“A man who wears a skirt is still often a sign of pathology”

Paul B. Preciado at his home in Paris on July 15, 2022 (behind him, his portrait signed Luca Del Baldo).

It was one evening in July, in a bar in Ménilmontant, that we found Paul B. Preciado. Shirt and black pants, moccasins on his feet and his dog Rilke in his arms, the Spanish philosopher and essayist is passing through Paris, between two conferences and two planes. He has just completed his next book. Dysphoria Mundi, which will be published by Grasset this fall, fourteen years after the publication of Test Junkie (Grasset, 2008), in which he recounted his gender transition. “Assigned woman” at birth, he bore the first name of Beatriz before obtaining a change of marital status, in 2016.

Considered one of today’s most influential thinkers, Paul B. Preciado calls for debinarizing sexuality, decolonizing the unconscious and deconstructing the patriarchal order. He places the body at the center of his analysis, so it is naturally that he is interested in fashion, a discipline that he sheds a new and radical light on, like all the subjects he touches. The one who dreams of living An apartment on Uranus (Grasset, 2019), far from the Earth, opens spaces, elsewhere, outside established patterns.

“Fashion is to the body what architecture is to space: a technology of fabrication and social control. Paul B. Preciado

The garment is a synthetic skin, a prosthesis which participates in the social and political construction of the difference of sex, but also of class, race and age. Fashion is to the body what architecture is to space: a technology of fabrication and social control. » It cannot therefore, according to him, be reduced to simple considerations of style which would exempt it from its responsibilities in economic, gender and sexuality policies.

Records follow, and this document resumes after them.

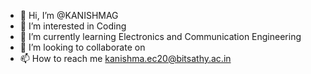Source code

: - 👋 Hi, I’m @KANISHMAG
- 👀 I’m interested in Coding
- 🌱 I’m currently learning Electronics and Communication Engineering
- 💞️ I’m looking to collaborate on 
- 📫 How to reach me kanishma.ec20@bitsathy.ac.in

<!---
KANISHMAG/KANISHMAG is a ✨ special ✨ repository because its `README.md` (this file) appears on your GitHub profile.
You can click the Preview link to take a look at your changes.
--->
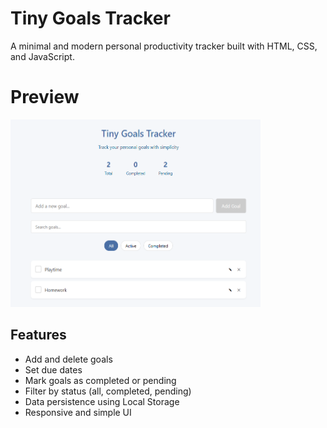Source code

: # Tiny Goals Tracker

A minimal and modern personal productivity tracker built with HTML, CSS, and JavaScript.

# Preview
<img src="assets/Preview.PNG" alt="Tiny Goals Tracker Preview" width="400" height="300"/>

## Features

- Add and delete goals
- Set due dates
- Mark goals as completed or pending
- Filter by status (all, completed, pending)
- Data persistence using Local Storage
- Responsive and simple UI
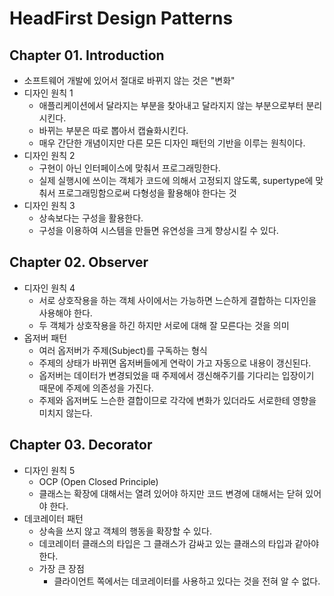# HeadFirst Design Patterns
## Chapter 01. Introduction
- 소프트웨어 개발에 있어서 절대로 바뀌지 않는 것은 "변화"
- 디자인 원칙 1
    - 애플리케이션에서 달라지는 부분을 찾아내고 달라지지 않는 부분으로부터 분리시킨다.
    - 바뀌는 부분은 따로 뽑아서 캡슐화시킨다.
    - 매우 간단한 개념이지만 다른 모든 디자인 패턴의 기반을 이루는 원칙이다.
- 디자인 원칙 2
    - 구현이 아닌 인터페이스에 맞춰서 프로그래밍한다.
    - 실제 실행시에 쓰이는 객체가 코드에 의해서 고정되지 않도록, supertype에 맞춰서 프로그래밍함으로써 다형성을 활용해야 한다는 것
- 디자인 원칙 3
    - 상속보다는 구성을 활용한다.
    - 구성을 이용하여 시스템을 만들면 유연성을 크게 향상시킬 수 있다.
## Chapter 02. Observer
- 디자인 원칙 4
    - 서로 상호작용을 하는 객체 사이에서는 가능하면 느슨하게 결합하는 디자인을 사용해야 한다.
    - 두 객체가 상호작용을 하긴 하지만 서로에 대해 잘 모른다는 것을 의미
- 옵저버 패턴
    - 여러 옵저버가 주제(Subject)를 구독하는 형식
    - 주제의 상태가 바뀌면 옵저버들에게 연락이 가고 자동으로 내용이 갱신된다.
    - 옵저버는 데이터가 변경되었을 때 주제에서 갱신해주기를 기다리는 입장이기 때문에 주제에 의존성을 가진다.
    - 주제와 옵저버도 느슨한 결합이므로 각각에 변화가 있더라도 서로한테 영향을 미치지 않는다.
## Chapter 03. Decorator
- 디자인 원칙 5
    - OCP (Open Closed Principle)
    - 클래스는 확장에 대해서는 열려 있어야 하지만 코드 변경에 대해서는 닫혀 있어야 한다.
- 데코레이터 패턴
    - 상속을 쓰지 않고 객체의 행동을 확장할 수 있다.
    - 데코레이터 클래스의 타입은 그 클래스가 감싸고 있는 클래스의 타입과 같아야 한다.
    - 가장 큰 장점
        - 클라이언트 쪽에서는 데코레이터를 사용하고 있다는 것을 전혀 알 수 없다.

Born in 1970 in Burgos, a Catholic city in northern Spain at the time of Franco, the philosopher experimented from childhood with the segmentation of gender linked to clothing. Her father owns a garage, her mother is a seamstress. ” She worked for a wedding dress workshop in a specially arranged room in the house. During the fittings, I watched young girls turn into princesses. It was a very dreamlike and theatrical universe, with a hyperbolic vision of femininity. I grew up in a very gendered and very conservative world. My mother absolutely wanted to dress me as a girl despite my reluctance. » Her parents enrolled her in a single-sex school run by nuns. ” The uniform was very feminine, but I always had pants in my backpack. As soon as I left school, I slipped my skirt into my pants. »

You have 64.51% of this article left to read. The following is for subscribers only.